__Exercise details__:
Determine how many lines of the data include the word "have", and write only that number.

[Study material]

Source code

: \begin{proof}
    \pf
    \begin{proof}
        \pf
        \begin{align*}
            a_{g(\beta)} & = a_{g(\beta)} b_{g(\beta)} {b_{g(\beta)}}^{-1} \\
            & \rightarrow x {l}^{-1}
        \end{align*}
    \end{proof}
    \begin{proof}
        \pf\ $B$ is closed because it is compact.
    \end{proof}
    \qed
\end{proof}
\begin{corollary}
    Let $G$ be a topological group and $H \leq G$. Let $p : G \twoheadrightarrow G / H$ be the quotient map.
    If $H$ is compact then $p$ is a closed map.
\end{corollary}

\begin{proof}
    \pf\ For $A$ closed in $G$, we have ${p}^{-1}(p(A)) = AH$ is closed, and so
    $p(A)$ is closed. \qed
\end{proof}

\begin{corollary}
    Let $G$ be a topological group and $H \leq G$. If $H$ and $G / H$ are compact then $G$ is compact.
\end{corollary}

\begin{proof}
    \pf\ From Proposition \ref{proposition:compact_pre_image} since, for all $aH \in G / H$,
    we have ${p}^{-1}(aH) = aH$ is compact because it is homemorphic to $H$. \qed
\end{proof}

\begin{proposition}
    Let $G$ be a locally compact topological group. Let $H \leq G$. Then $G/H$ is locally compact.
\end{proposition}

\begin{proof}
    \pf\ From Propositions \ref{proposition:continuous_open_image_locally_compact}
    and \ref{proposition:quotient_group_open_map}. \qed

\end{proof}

[/Study material]

__Expected answer__:
2